集会後のスタンディングアピールでは「応援しています」との激励も(3月6日、京都市右京区)

 男女平等を求め、仕事や家事をいっせい放棄して「女性がいなければ社会はまわらない」ことを示したアイスランドの運動「女性の休日」を日本でも――という呼びかけに応えて、京都でも3月6日、「女性の休日」アクション(同京都実行委員会主催)が京都市内で取り組まれました。
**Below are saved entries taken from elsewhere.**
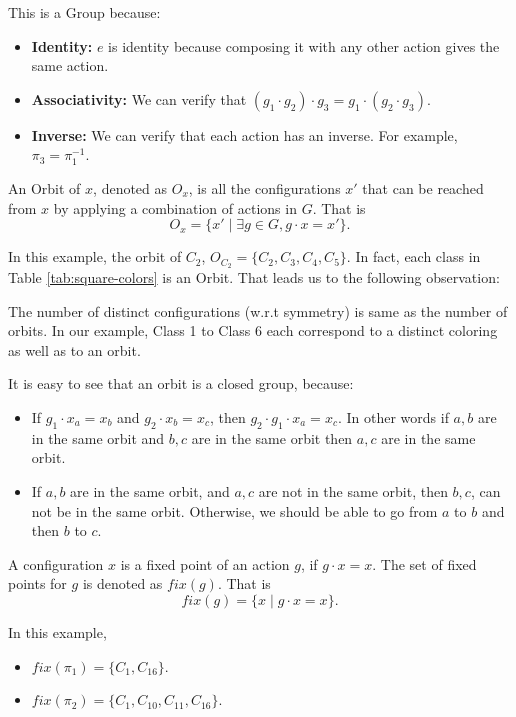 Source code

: \documentclass[11pt,twoside]{scrartcl}
\begin{document}
This is a Group because:
\begin{itemize} 
    \item \textbf{Identity: } $e$ is identity because composing it with any other action gives the same action.
    \item \textbf{Associativity: } We can verify that $(g_1 \cdot g_2) \cdot g_3 = g_1 \cdot (g_2 \cdot g_3)$.
    \item \textbf{Inverse: } We can verify that each action has an inverse. For example, $\pi_3 = \pi_1^{-1}$.
\end{itemize}

\begin{definition}[Orbit]
    An Orbit of $x$, denoted as $O_x$, is all the configurations $x'$ that can be reached from $x$ by applying a combination of actions in $G$. That is
    \[O_x = \{x' \mid \exists g \in G, g \cdot x = x' \}. \]
\end{definition}
In this example, the orbit of $C_2$, $O_{C_2} = \{C_2, C_3, C_4, C_5\}.$ In fact, each class in Table \ref{tab:square-colors} is an Orbit. That leads us to the following observation:
\begin{remark}
    The number of distinct configurations (w.r.t symmetry) is same as the number of orbits. In our example, Class 1 to Class 6 each correspond to a distinct coloring as well as to an orbit.
\end{remark}

It is easy to see that an orbit is a closed group, because:
\begin{itemize}
    \item If $g_1 \cdot x_a = x_b$ and $g_2 \cdot x_b = x_c$, then $g_2 \cdot g_1 \cdot x_a = x_c$. In other words if $a, b$ are in the same orbit and $b, c$ are in the same orbit then $a, c$ are in the same orbit.
    \item If $a, b$ are in the same orbit, and $a, c$ are not in the same orbit, then $b, c$, can not be in the same orbit. Otherwise, we should be able to go from $a$ to $b$ and then $b$ to $c$.
\end{itemize}

\begin{definition}
    A configuration $x$ is a fixed point of an action $g$, if $g \cdot x = x$. The set of fixed points for $g$ is denoted as $fix(g)$. That is 
    \[fix(g) = \{x \mid g\cdot x = x\}. \]
\end{definition}

In this example,
\begin{itemize}
    \item $fix(\pi_1) = \{C_1, C_{16}\}$.
    \item $fix(\pi_2) = \{C_1, C_{10}, C_{11}, C_{16}\}$. 
\end{itemize}
\end{document}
 アイスランドの「女性の休日」の発端となった1975年10月24日の行動とそこに至る社会背景やその後の変化などを関係者の証言でつないだNHKドキュメンタリー「女たちがいなくなった日」ダイジェスト版の上映と交流、街頭でのスタンディングアピールに計150人が参加しました。

 同実行委員会を代表して京都総評の海藤巳希子副議長が開会あいさつ。日本の遅れたジェンダー平等の課題として、男女の賃金格差、女性が多い非正規やケア労働者の処遇改善などをあげ、「『女性の休日』のメッセージは、社会は私たちの手で変えられる。そのために行動し、連帯を強めよう」と話しました。

 意見交流では、「女性の休日」から50年(25年10月24日)の日に生まれた赤ちゃん(4カ月)を連れて参加した女性は、育休制度を勝ち取った先輩の運動に敬意を表すとともに、仕事に復帰すれば、時短勤務や残業などで男女の条件差が生まれる課題を指摘し、「改善の余地がある」と発言。リレー形式で、家庭内の家事分担で男女の役割意識を変える実践をしてきた経験、家の財産を巡って女性が不利になる家父長的慣習の体験、日本初の女性首相を喜べない実態、今後の運動の展望など語り合いました。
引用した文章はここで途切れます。